Wednesday, May 28, 2014 - for immediate release

Midtown Oakville Strategy given the green light to move forward

At the May 27, 2014, Special Planning and Development Council meeting, staff presented reports that will help give shape to the Midtown Oakville Strategy — a comprehensive plan that looks at the area bounded by the QEW to the north, Cornwall Road to the south, Chartwell Road to the east, and Sixteen Mile Creek valley to the west.

“Council’s vision for Midtown is a vibrant urban centre that enhances Oakville’s outstanding livability,” Mayor Rob Burton said. “We’ll start to turn our Midtown vision into a reality by extensively consulting the public, the end result being highly reflective of Oakville residents’ input.”

One of the Midtown Oakville Strategies was to complete a Class Environmental Assessment (EA) to confirm the significant transportation and stormwater network improvements that would be required to support growth in Midtown. The staff report highlighted the following recommendations from the Environmental Study Report:

  • Improvements to transportation/roads to, from and around Midtown for cyclists, pedestrians, motorists and transit
  • Improvements to Iroquois Shore Road
  • Improvements to the Royal Windsor Drive interchange
  • Improvements for active transportation and pedestrian crossings
  • Improvements to stormwater management

The Environmental Study Report will be available for public review for 30 days, from June 5-July 4, 2014 at the Oakville Public Library Central Branch, Halton Region, and at Town Hall at ServiceOakville, in the Clerk's, Planning and Engineering and Construction departments.

Council also received an update on the overall Midtown Strategy and two other studies — the Parking Study and the Urban Design Study. These background studies and the EA will inform updates to the proposed Livable Oakville and Zoning By-law 2014-014 that support the long-term redevelopment of Midtown.

The draft official plan amendment to Livable Oakville includes modifications to the text and schedules and implements recommendations from the recent environmental assessment, parking and urban design studies.

The draft amendment to Zoning By-law 2014-014 introduces new zoning for all Midtown lands.
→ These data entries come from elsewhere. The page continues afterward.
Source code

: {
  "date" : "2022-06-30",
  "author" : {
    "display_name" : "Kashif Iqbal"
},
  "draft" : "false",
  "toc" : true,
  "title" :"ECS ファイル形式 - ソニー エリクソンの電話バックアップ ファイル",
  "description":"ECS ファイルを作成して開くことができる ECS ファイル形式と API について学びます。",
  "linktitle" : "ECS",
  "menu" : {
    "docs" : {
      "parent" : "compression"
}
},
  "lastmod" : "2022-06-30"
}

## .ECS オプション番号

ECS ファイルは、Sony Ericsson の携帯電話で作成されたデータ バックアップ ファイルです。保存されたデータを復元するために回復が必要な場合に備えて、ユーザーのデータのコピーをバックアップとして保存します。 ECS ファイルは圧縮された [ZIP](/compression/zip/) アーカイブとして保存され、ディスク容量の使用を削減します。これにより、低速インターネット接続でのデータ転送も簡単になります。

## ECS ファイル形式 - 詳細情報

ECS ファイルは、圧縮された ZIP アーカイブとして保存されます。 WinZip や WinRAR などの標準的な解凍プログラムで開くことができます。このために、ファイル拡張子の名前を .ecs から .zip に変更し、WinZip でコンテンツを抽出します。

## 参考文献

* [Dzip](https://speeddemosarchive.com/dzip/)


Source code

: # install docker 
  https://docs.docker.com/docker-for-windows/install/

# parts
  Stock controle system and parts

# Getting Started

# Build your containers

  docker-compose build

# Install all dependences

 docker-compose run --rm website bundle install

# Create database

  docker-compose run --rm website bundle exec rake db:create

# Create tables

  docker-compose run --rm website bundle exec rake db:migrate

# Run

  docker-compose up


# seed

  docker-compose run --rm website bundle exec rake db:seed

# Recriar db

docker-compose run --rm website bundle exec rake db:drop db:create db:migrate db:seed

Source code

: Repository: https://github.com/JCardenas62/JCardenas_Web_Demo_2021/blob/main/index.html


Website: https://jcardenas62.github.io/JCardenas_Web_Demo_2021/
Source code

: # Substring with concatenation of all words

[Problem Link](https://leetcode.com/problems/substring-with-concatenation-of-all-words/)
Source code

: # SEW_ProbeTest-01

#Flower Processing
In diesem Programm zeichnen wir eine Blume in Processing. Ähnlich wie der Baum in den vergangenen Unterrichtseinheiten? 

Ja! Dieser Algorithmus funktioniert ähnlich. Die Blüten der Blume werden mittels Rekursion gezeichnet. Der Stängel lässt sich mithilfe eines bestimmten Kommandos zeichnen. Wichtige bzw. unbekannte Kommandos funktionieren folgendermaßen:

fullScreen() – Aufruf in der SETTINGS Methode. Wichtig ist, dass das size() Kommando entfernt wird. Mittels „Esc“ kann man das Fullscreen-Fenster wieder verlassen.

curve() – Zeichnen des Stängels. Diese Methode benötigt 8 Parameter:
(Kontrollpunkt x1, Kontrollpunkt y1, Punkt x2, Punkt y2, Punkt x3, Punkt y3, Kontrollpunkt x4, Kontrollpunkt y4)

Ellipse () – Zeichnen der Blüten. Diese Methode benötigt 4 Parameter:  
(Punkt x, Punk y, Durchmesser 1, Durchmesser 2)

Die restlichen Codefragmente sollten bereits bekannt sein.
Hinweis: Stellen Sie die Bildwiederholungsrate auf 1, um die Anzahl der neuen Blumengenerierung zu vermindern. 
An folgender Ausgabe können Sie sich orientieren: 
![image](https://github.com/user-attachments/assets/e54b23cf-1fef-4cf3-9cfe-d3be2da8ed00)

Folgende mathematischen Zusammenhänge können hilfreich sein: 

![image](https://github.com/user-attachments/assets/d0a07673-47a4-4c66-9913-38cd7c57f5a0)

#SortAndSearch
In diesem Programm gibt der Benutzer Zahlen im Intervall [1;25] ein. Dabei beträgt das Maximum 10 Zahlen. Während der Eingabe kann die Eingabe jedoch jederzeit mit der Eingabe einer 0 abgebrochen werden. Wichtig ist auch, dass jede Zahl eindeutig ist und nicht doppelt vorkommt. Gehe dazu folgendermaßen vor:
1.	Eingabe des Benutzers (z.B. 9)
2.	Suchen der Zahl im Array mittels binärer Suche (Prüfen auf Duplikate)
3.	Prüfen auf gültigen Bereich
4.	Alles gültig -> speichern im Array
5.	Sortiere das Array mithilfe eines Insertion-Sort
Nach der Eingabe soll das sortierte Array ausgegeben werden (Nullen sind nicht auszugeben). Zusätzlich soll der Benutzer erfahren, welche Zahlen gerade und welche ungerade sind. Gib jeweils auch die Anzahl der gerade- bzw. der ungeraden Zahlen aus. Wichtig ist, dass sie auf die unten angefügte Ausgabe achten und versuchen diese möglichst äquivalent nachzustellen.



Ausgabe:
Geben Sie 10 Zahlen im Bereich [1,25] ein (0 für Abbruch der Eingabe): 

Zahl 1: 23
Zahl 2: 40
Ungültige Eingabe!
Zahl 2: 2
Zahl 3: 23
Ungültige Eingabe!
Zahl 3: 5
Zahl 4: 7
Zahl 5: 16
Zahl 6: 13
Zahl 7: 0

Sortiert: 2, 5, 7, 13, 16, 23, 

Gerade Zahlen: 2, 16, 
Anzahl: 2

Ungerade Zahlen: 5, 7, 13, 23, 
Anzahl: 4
It includes new use permissions, regulations and parking requirements, as well as holding provisions – criteria that limit redevelopment until certain conditions are met – all of which implement the policies and direction of Livable Oakville.

Consultation with stakeholders and the public regarding the proposed implementation of Midtown Oakville, which includes the draft official plan and zoning by-law amendments, will be held over the next few months. An open house will be held on June 11, 2014, at 7 p.m. at Town Hall.

Staff will report back later this year on associated projects, including a community improvement program, a municipal parking strategy, and incentive policies aimed at realizing the Midtown vision.

Midtown has long been recognized for its redevelopment potential due its location, and the number of vacant or underutilized properties. In 2006, the Growth Plan identified Midtown Oakville as an Urban Growth Centre (UGC) and required the area to accommodate approximately 20,000 residents and jobs. Midtown Oakville has been planned for approximately 12,000 residents and 8,000 jobs. Currently, the area is home to approximately 831 residents (2011 Census) and 3,262 full-time, part-time and seasonal jobs (2013 Halton Region Employment Survey).